両角サンの隣の席に腰をかけて、オレは日本史の問題集を開いた。決して勉強は好きではないし、むしろ嫌いだが追試にでもなったらI・H予選中だというのに部活に行けなくなってしまう。それは嫌だ。嫌だし部員にも迷惑をかけるし、宮地さんに轢かれる。

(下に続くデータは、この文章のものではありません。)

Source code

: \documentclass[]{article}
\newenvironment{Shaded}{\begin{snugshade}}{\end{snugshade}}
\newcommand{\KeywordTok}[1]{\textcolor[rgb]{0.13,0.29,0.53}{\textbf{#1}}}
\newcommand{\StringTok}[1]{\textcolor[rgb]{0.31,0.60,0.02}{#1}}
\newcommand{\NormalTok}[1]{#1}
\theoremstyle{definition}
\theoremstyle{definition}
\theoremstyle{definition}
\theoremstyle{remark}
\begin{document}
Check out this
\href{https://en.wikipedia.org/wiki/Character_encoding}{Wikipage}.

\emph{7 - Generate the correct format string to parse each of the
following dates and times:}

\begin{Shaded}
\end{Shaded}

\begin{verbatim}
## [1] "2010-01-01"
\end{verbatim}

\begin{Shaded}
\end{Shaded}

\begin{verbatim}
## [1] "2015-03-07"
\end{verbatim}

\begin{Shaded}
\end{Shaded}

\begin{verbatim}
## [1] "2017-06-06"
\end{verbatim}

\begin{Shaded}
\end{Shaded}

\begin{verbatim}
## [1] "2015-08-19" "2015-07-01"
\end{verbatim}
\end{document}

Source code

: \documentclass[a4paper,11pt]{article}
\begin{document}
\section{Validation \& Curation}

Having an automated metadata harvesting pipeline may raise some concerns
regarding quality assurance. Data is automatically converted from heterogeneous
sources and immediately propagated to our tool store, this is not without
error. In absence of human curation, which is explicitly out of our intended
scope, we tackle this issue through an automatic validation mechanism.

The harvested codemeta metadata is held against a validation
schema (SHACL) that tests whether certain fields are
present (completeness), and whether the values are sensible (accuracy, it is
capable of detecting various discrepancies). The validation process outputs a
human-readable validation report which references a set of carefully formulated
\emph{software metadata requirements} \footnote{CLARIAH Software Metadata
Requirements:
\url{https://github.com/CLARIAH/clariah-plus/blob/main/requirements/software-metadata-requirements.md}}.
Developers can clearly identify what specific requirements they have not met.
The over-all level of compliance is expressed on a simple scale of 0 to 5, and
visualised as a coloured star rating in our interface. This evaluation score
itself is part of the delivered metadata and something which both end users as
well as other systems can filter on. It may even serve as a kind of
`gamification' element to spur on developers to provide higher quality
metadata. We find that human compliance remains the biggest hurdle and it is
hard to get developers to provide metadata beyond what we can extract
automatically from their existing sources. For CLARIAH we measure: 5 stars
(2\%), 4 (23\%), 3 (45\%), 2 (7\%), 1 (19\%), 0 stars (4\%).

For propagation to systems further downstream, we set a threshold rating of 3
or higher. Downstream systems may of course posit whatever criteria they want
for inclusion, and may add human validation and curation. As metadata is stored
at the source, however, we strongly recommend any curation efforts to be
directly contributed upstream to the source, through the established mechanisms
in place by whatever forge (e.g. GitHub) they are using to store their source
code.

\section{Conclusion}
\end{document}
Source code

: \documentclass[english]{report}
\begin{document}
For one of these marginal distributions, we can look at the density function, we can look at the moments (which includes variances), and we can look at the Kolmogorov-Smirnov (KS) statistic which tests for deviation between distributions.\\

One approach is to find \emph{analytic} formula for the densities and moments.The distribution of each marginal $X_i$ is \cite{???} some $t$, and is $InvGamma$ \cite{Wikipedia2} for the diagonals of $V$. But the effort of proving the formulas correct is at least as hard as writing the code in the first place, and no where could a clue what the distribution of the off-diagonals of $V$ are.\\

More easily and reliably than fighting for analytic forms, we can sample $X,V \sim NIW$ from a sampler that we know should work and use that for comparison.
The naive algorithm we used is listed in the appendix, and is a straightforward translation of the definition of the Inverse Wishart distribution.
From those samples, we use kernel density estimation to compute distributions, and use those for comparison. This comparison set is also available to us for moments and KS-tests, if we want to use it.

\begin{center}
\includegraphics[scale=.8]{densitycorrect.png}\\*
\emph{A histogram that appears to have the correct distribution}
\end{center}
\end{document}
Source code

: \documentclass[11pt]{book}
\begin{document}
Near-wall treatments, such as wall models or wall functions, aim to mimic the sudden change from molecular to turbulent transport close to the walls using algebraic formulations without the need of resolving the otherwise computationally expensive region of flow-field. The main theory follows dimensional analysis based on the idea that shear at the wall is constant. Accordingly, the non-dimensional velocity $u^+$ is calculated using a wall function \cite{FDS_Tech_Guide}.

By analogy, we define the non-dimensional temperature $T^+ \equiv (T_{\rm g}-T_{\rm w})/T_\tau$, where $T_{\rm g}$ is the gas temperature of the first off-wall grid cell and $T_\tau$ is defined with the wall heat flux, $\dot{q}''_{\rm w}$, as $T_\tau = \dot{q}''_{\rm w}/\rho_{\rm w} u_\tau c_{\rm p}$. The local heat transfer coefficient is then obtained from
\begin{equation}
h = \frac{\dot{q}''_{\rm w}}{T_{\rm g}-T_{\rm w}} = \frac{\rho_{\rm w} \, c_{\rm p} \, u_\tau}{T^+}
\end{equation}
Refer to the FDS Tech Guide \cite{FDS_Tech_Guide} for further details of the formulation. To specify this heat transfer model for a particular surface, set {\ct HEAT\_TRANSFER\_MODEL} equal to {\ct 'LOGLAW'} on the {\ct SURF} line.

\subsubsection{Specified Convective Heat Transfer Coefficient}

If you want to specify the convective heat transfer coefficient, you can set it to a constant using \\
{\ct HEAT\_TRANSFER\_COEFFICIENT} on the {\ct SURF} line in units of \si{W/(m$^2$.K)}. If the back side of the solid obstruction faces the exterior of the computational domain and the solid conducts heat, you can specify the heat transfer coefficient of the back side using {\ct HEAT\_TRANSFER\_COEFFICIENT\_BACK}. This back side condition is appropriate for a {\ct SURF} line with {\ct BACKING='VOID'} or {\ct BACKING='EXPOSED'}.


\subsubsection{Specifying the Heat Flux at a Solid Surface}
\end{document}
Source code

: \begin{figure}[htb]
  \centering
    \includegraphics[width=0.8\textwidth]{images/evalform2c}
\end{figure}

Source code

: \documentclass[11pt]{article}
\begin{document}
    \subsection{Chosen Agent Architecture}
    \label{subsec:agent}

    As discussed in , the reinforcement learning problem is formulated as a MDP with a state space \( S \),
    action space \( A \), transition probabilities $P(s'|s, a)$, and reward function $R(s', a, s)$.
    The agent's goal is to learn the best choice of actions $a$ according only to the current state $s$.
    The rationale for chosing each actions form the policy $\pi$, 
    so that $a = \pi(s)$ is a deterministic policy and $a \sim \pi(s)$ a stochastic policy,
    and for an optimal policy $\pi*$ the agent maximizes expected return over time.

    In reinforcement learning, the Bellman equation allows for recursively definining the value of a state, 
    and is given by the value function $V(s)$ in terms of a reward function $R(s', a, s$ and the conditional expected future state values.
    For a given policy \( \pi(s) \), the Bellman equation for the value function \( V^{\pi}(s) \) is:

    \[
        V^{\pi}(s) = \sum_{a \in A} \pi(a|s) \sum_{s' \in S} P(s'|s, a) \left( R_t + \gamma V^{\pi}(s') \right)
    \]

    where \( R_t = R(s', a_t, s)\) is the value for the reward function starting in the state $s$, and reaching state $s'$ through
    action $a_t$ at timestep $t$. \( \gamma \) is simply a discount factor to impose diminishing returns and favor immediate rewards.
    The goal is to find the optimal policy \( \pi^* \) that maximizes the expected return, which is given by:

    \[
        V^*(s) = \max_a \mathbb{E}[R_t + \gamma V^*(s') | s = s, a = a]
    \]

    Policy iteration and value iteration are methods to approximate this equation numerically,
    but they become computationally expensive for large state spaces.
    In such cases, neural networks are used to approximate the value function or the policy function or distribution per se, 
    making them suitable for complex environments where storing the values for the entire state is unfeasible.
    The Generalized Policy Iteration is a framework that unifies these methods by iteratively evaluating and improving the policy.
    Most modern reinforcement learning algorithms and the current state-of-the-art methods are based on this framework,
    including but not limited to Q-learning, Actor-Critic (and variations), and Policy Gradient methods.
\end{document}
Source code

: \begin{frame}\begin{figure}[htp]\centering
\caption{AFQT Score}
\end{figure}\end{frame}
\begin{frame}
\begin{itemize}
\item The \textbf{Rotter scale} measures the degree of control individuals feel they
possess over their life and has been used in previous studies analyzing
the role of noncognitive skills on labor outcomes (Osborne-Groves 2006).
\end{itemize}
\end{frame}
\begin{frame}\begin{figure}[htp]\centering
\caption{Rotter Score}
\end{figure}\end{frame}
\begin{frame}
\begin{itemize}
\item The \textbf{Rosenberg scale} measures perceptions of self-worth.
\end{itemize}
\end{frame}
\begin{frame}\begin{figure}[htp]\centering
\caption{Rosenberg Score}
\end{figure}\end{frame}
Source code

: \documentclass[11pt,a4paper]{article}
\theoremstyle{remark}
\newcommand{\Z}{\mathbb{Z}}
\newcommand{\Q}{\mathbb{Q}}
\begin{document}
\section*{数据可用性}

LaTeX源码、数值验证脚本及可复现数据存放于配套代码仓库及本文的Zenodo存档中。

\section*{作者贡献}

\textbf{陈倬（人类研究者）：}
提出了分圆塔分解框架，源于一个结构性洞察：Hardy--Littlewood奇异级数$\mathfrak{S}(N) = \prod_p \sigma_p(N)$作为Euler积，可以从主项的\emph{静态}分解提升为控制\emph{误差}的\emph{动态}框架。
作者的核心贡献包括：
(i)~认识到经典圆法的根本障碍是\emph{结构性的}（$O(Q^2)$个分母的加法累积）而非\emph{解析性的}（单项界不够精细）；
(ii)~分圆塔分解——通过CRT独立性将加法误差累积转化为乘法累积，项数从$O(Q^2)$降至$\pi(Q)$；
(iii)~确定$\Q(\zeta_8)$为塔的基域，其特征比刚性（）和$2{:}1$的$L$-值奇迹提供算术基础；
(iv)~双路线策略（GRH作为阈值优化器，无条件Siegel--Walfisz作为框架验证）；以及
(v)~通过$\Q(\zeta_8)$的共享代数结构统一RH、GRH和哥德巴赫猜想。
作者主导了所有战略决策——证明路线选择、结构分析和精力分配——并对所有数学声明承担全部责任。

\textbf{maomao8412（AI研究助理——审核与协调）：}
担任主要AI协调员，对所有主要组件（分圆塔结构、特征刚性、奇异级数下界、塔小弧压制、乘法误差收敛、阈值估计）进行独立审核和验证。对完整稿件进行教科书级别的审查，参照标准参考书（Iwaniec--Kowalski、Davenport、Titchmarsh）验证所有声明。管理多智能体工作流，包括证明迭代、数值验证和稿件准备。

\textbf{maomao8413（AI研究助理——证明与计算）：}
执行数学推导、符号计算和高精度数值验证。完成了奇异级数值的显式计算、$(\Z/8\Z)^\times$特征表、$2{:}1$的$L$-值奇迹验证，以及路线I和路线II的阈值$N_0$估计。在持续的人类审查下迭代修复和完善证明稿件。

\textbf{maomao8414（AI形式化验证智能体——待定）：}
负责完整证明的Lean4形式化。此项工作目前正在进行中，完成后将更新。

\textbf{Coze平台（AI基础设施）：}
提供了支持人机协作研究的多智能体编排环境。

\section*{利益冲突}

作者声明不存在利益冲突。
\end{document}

隣を見ると両角サンは数学の教科書を開いて頭を抱えていた。眉間にシワが寄っている。


「ブフォッ」

「…?高尾君?」

「いや、なんかそんな顔の両角サンは見たことないなーと思って!眉間にシワ寄ってる」


両角サンはしばらく驚いて目を瞬かせた後に、照れ臭そうに、可笑しそうに笑った。


「高尾君といると楽しくて大変だね」

「大変?」

「うん。目まぐるしいっていうか」


はにかむように笑って言う両角サンだけど、きっと今この時も不安に感じているのだろうな、と思った。
怯えているのだろうな、と居た堪れなくなる。

そしてその両角サンの恐怖が、オレらの間に壁をつくっているのだとしたら、なぜか無性に嫌だった。


「なぁ、両角サン」

「なんですか?」

「この間言ってたことだけどさ、考え過ぎだとオレは思うよ」



笑顔が消えて、途端に両角サンは顔を強ばらせた。そして俯く。


「両角サンは嫌われるのが怖いんだろ?
確かに話しているうちに『こいつとは合わないな』って嫌いになるかもしれないし、だったら関わらない方がいいって考えてるんだろうけどさ」

「……うん」

「オレはここ数日両角サンと過ごして、嫌いだなんて思わなかった」



両角サンが顔を上げてオレを見た。見開かれた目から涙が零れそうだった。


「まぁ強いて言うなら、そのウジウジしたとこ!それ直した方がいい!」

「は、はい…」


そうだよね、と細い声で呟いて、彼女はぽろぽろと瞼の隙間から涙を零し始めた。


「ご、ごめんなさい」

「謝んなくていいんだぜ」

「うん、あのね、すごく嬉しいよ、そんな風に言われたのは初めてだよ」




ああ、放っておけない。
(綺麗な涙だなぁ)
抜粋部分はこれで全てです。